Inhibition of Zika Virus Protease by Modulating NS2B-NS3 Interactions

Zika virus infections in humans were identified in several African countries in the 1950s and spread globally in the mid-2010s. Cases began to surge in South America around 2016, coinciding with a rise in severe developmental disorders in babies born to infected mothers. Gaining a deeper understanding of ways to treat infection is crucial. To this end, we sought to investigate the dynamics of Zika Virus Protease NS2B-NS3, a drug target that will enable effective treatment of infection and may be invaluable in treating more lethal variants that may eventually emerge.
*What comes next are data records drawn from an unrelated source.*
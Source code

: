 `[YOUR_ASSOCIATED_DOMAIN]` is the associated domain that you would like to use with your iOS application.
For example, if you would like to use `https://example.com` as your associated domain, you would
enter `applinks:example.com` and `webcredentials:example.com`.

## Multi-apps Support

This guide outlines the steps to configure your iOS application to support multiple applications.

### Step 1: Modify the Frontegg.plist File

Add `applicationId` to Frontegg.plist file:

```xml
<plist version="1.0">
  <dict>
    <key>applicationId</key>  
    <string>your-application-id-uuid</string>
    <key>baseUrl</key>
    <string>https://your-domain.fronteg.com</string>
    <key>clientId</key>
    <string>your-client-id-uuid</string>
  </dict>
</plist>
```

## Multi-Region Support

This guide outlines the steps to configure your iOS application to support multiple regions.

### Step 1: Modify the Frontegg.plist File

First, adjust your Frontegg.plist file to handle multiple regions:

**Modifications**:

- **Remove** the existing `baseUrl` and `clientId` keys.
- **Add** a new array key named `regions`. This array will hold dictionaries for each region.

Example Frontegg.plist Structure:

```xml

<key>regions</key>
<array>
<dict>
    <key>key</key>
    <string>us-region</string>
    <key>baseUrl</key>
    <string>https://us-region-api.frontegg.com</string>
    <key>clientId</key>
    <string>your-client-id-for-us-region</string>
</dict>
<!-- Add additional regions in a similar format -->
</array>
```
Specifically, we employed hydrogen–deuterium exchange mass spectrometry on NS2B-NS3 to observe which regions of the protein are quick or slow to exchange, and how these exchange patterns change in the presence of an allosteric inhibitor. From these studies, we observe that Zika Virus Protease populates the open conformation when it is unbound or bound to the allosteric inhibitor MH1. We further identified a single substitution in NS3, A125C, that directly blocks allosteric inhibition. The observed deuterium uptake patterns provide a detailed view of Zika Virus Protease dynamics in unbound and inhibitor-bound states, allowing us to visualize how allosteric binding at NS3 prevents closure of NS2B and propagates structural perturbations that together result in protease inhibition. Importantly, our studies predict that interactions between the NS2B cofactor and the NS3 core determine the potency of this class of inhibitors across the flaviviral proteases. Pan-flaviviral inhibitors would provide invaluable antiviral modalities, and insights from these studies should aid in their development.